Thus, although we construe the immunity waiver provisions broadly, see Walton, 968 P.2d at 643, we construe the exceptions to these waivers strictly because the ultimate effect of the exceptions is to grant immunity. We recognize that the approach we are taking to interpreting the waivers and exceptions of immunity, while consistent with our decision in Walton, conflicts with the approach we took in Gallegos.[3] Without disturbing the interpretation of the term "public facility" that we proffered in Gallegos, we disapprove of the case's language that immunity waivers are to be construed narrowly. See 916 P.2d at 511; see also Flores v. Colorado Dep't of Corrections, 3 P.3d 464, 465 (Colo.App.1999) (noting the inconsistency between Gallegos and Walton in construing immunity waivers); Lawrence v. Buena Vista Sanitation Dist., 989 P.2d 254, 255 (Colo. App.1999) (same).
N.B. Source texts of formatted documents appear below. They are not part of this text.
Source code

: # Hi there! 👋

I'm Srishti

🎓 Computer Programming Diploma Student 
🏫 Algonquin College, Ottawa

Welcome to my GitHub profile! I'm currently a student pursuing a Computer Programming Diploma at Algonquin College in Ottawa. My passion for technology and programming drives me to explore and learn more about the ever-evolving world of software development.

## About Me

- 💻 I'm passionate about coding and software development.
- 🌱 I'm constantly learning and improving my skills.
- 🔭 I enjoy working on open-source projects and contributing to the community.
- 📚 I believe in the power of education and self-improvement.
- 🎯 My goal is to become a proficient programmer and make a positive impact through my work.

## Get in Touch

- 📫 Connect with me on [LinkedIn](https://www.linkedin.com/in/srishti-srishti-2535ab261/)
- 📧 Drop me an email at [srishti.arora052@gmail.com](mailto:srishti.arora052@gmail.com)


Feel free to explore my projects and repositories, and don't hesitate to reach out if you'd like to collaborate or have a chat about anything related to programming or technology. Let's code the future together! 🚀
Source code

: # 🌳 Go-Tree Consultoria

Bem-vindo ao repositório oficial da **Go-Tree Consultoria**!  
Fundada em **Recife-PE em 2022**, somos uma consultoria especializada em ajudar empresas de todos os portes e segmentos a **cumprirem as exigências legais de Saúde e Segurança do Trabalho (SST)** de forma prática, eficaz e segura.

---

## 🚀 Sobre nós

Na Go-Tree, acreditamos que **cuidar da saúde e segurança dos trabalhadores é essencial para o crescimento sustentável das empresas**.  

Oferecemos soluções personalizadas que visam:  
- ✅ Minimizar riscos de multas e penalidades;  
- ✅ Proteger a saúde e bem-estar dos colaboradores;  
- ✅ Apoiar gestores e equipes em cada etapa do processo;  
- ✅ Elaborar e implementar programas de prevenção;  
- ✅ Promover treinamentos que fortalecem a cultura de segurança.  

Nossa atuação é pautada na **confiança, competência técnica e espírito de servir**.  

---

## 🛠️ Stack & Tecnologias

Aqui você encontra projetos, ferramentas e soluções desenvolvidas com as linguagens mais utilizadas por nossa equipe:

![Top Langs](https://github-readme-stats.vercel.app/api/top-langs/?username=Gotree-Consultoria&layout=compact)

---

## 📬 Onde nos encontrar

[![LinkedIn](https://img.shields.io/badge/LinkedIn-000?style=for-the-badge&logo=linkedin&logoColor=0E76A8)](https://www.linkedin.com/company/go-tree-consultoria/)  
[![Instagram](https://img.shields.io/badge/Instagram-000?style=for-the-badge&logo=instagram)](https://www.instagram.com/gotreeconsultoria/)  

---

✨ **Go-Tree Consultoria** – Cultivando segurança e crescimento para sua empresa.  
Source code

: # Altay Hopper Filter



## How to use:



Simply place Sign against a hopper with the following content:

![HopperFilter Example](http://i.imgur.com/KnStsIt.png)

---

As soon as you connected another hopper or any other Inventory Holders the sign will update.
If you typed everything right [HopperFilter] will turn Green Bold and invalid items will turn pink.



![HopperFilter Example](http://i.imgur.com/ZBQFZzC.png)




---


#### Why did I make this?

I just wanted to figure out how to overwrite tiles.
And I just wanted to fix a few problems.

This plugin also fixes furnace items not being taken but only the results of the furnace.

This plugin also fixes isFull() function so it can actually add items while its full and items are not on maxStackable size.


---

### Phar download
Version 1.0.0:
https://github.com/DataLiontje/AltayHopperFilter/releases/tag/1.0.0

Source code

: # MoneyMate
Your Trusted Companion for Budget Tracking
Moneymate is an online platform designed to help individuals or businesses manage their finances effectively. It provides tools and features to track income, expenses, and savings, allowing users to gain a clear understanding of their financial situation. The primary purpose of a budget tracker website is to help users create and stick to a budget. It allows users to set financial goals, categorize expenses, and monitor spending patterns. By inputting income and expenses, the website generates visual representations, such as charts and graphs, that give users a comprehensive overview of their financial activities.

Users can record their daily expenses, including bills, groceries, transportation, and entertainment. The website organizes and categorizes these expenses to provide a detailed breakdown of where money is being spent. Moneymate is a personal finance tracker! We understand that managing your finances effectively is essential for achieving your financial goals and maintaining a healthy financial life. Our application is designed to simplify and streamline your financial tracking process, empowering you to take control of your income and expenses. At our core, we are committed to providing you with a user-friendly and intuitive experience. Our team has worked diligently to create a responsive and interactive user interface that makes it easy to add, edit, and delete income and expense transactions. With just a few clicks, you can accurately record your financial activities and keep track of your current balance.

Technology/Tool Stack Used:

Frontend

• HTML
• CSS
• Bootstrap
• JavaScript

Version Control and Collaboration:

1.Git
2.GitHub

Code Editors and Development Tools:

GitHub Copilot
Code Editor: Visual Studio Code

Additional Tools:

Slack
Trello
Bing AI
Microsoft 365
With these principles of statutory construction in mind, we turn to the specific provisions that are pertinent to this case. Section 24-10-106(1) provides, "A public entity shall be immune from liability in all claims for injury which lie in tort or could lie in tort. . . except as provided otherwise in this section." As relevant to this case, the GIA waives a public entity's immunity from tort actions for injuries resulting from "[t]he operation of a motor vehicle, owned or leased by [a] public entity, by a public employee while in the course of employment." § 24-10-106(1)(a).[4]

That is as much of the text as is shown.